Abstract
In this paper, we have proposed and developed a comprehensive Convolutional Neural Network (CNN) classifier “WAF-LeNet” to be used in traffic signs recognition and identification as an empowerment of autonomous driving technologies. The implemented architecture is a deep fifteen-layer network that has been selected after extensive trials to be fast enough to suit the designated application. The CNN got trained using Adam’s optimization algorithm as a variant of the Stochastic Gradient Descent (SGD) technique. The learning process is carried out using the well-known “German Traffic Sign Dataset – GTSRB”. The data has been partitioned into training, validation and testing data sets. Additionally, more random traffic signs images are collected from the web and further used to test the robustness of the proposed CNN classifier. The paper goes through the development process in details and shows the image processing pipeline harnessed in the development. The proposed approach proved successful in identifying correctly 96.5% of the testing data set and 100% of the robustness dataset with the much smaller and faster network than other counterparts.
Keywords
Introduction
In the past decade, the automobile industry has made a shift toward intelligent vehicles equipped with driving assistance systems [1, 2, 3, 4, 5, 6]. Recently the automobile industry has introduced vision systems in their high-end cars. Also in the research community, vision systems for traffic sign recognition are published [7, 8, 9, 10, 11, 12, 13, 14, 15, 16, 17]. All these systems are designed for their specific application as a pipeline of carefully tuned algorithms [7, 8, 9, 10]. In the first step of the pipeline, the input is pre-processed with fixed algorithms such as lightning correction [9], histogram stretch [10], color segmentation [7], edge detection [11], Hough transform [12], etc. The result of these steps is used to perform the classification by a matching algorithm or by machine learning techniques such as Artificial Neural Networks (ANNs) [13, 14, 15] or Support Vector Machines (SVMs) [7]. Designing such a pipeline of algorithms is very time consuming and must be redone to support new road signs or other objects. The mapping of these computationally complex algorithms to onboard vision platforms is a time-consuming task. This is especially true if the system is already deployed and the “vendor” wants to sell new functionalities to existing platforms.

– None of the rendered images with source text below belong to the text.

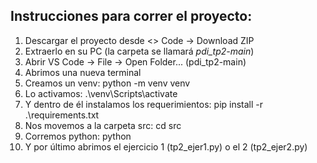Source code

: ## Instrucciones para correr el proyecto:
1) Descargar el proyecto desde <> Code -> Download ZIP
2) Extraerlo en su PC (la carpeta se llamará *pdi_tp2-main*)
3) Abrir VS Code -> File -> Open Folder... (pdi_tp2-main)
4) Abrimos una nueva terminal
5) Creamos un venv: python -m venv venv
6) Lo activamos: .\venv\Scripts\activate
8) Y dentro de él instalamos los requerimientos: pip install -r .\requirements.txt
9) Nos movemos a la carpeta src: cd src
10) Corremos python: python
11) Y por último abrimos el ejercicio 1 (tp2_ejer1.py) o el 2 (tp2_ejer2.py)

In the last decade, deep learning has done a comprehensive progress and almost dominated the field of machine learning if compared to classical methods, especially after the recent advancements in GPUs (Graphics Processing Units) [18]. Accordingly, deep learning has produced astounding results in applications related to image recognition, natural language processing, autonomous cars, etc.
Distribution of training data per each traffic sign.
In this paper, our proposed solution differs from the current state-of-the-art systems in that it uses a platform-independent flexible approach. The proposed vision system is based on a fully trainable CNN that is able to detect traffic signs in whatever shape; circular, rectangular or triangular. The CNN is trained for 43 different traffic signs but this number can be easily increased through transfer learning (keep adding new traffic signs training data and then use the current trained network after modifying the output layer). The inputs of the CNN are the raw pixel values and the outputs are direct confidence values representing the possibility of a specific traffic sign.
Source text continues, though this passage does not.